I grudgingly joined my family on the so Cal trip as my close pals saw Dream Street’s show. For days, Crystal reveled in the glory of getting Chris to smile directly at her. She wore a purple tank top that day and was convinced her shirt choice caught his eye. The girls had a blast aside from getting into a tiff with three grown women who flaunted Dream Street tramp stamps. If I decided to lead a lazy, unambitious life from here on out, at least I never got a Dream Street tattoo. If anything is grounds for a death wish, it’s that.

I continued to fawn over Dream Street in eighth grade, but my friends were quick to move on from our fantasy romances. I explained to my friends that celebrity crushes were all I would ever have, as none of my male classmates would go near the unpopular, stringy haired ginger with a ten-foot pole. Chris Trousdale was my only hope for true love, I argued. He couldn’t even reject me because we’d never cross paths.

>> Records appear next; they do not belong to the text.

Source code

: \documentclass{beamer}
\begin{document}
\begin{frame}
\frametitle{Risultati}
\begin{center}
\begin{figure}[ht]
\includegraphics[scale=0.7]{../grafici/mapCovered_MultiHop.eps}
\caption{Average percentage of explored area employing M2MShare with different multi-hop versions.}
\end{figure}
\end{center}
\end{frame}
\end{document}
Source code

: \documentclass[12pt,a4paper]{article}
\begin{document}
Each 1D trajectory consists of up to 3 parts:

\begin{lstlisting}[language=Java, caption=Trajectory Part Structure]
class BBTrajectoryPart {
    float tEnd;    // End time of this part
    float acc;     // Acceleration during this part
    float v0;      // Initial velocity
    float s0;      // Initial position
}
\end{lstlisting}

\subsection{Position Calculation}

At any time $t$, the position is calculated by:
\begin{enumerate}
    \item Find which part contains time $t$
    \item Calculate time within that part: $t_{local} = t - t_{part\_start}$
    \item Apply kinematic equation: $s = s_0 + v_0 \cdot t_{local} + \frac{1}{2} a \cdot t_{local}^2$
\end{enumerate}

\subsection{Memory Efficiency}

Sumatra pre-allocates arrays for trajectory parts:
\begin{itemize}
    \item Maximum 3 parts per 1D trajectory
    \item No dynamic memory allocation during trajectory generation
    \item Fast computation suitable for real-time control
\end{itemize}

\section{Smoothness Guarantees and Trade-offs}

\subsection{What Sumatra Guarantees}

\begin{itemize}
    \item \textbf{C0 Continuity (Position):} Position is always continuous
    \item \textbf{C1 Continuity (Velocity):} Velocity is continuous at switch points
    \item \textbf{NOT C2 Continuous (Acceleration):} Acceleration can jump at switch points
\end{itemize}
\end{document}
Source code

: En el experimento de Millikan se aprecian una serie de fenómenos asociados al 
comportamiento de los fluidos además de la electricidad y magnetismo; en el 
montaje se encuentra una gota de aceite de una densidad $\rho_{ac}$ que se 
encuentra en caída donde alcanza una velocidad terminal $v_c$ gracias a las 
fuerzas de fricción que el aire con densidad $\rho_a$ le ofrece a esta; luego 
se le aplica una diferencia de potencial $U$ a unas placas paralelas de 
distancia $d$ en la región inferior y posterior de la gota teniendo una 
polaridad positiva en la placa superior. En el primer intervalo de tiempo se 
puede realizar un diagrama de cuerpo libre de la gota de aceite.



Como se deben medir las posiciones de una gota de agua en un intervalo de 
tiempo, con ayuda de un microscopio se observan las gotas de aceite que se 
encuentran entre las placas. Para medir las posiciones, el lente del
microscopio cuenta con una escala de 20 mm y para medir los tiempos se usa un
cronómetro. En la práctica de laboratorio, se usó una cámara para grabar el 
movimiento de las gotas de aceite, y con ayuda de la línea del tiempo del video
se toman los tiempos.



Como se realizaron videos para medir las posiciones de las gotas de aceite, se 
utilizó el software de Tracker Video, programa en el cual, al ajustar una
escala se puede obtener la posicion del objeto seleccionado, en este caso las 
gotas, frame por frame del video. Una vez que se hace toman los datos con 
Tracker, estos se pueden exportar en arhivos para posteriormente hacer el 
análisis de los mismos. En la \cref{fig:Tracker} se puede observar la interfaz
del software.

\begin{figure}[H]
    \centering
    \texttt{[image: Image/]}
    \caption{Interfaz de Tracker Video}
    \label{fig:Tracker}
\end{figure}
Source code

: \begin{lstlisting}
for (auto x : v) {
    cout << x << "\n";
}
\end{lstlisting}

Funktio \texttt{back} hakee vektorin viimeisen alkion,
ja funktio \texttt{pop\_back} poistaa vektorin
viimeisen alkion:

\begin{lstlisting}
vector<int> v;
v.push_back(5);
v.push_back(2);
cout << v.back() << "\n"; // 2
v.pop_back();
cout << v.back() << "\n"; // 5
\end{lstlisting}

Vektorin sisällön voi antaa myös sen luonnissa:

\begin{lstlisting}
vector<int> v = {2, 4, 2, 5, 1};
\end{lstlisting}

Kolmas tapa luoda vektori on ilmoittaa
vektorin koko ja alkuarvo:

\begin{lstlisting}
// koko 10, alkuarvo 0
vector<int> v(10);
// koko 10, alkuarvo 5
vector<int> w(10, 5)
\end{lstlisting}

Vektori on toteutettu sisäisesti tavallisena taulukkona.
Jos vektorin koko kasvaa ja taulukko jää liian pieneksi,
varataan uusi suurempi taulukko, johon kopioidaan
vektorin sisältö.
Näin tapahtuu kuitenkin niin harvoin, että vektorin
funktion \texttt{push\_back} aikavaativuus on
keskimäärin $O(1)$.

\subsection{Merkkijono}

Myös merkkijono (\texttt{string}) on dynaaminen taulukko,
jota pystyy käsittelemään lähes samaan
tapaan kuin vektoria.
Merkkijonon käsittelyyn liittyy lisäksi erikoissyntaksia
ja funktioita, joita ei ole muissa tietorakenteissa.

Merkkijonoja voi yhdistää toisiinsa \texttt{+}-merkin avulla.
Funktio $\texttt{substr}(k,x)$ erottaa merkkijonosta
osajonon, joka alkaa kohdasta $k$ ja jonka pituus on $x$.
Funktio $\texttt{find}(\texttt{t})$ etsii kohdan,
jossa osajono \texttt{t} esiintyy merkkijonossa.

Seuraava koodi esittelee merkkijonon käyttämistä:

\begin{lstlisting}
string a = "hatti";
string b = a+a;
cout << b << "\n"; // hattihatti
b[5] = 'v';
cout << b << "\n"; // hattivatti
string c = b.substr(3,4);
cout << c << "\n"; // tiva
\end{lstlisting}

But as we all know, one-sided affection always burns out. Chris had no idea I existed, so I needed to give the real world a try and hang around the neighborhood skateboarder dudes. It didn’t take long for me to jump from Chris to “Life as a House” heartthrob Hayden Christensen, who appeared in the 2002 box office disaster, “Star Wars Episode II: Attack of the Clones.” Crystal was disturbed that I still clung to the false sense of security of a celeb infatuation, but my parents assumed I’d outgrow the desire in time.

In 2002, a Dream Street movie called, “The Biggest Fan” was released. By that point, my friends and I had no desire to see the film, so it’s astounding that Crystal and I watched it on YouTube the other night, ten years later. It doesn’t get any worse than this flick, which overestimates Chris’s fame. “The Biggest Fan” follows a hardcore Dream Street fan named Debbie, who inadvertently ends up housing superstar Chris for several days. After a concert in southern California one evening, Chris deliriously drives to a random girl’s home, breaks into her room, and climbs into bed with her. She ends up hiding him out for a while so he can avoid his pop sensation existence:

The dialogue is painful, adults dimwitted, and characters one-dimensional. Old men smoke opium at the police station, a hefty biker dude has a useless anxiety attack about Dream Street, and it’s unclear whether the cops are from the Midwest or Canada. Crystal and I definitely laughed throughout the teen comedy, which is available in full on YouTube.

“YouTube could face a copyright infringement lawsuit, but this movie wouldn’t be worth the trouble,” Crystal said.

Six years after this movie came out, Chris and “Biggest Fan” castmate Kaila Amariah starred in “Seducing Spirits,” which appears to be D-list wannabe porn:

I broke up with Dream Street a long time ago, but the band is responsible for many irreplaceable childhood laughs and memories. It’s likely that Chris was gay, as he wore lip gloss and dressed like a Chip n’ Dales dancer, but more power to him either way!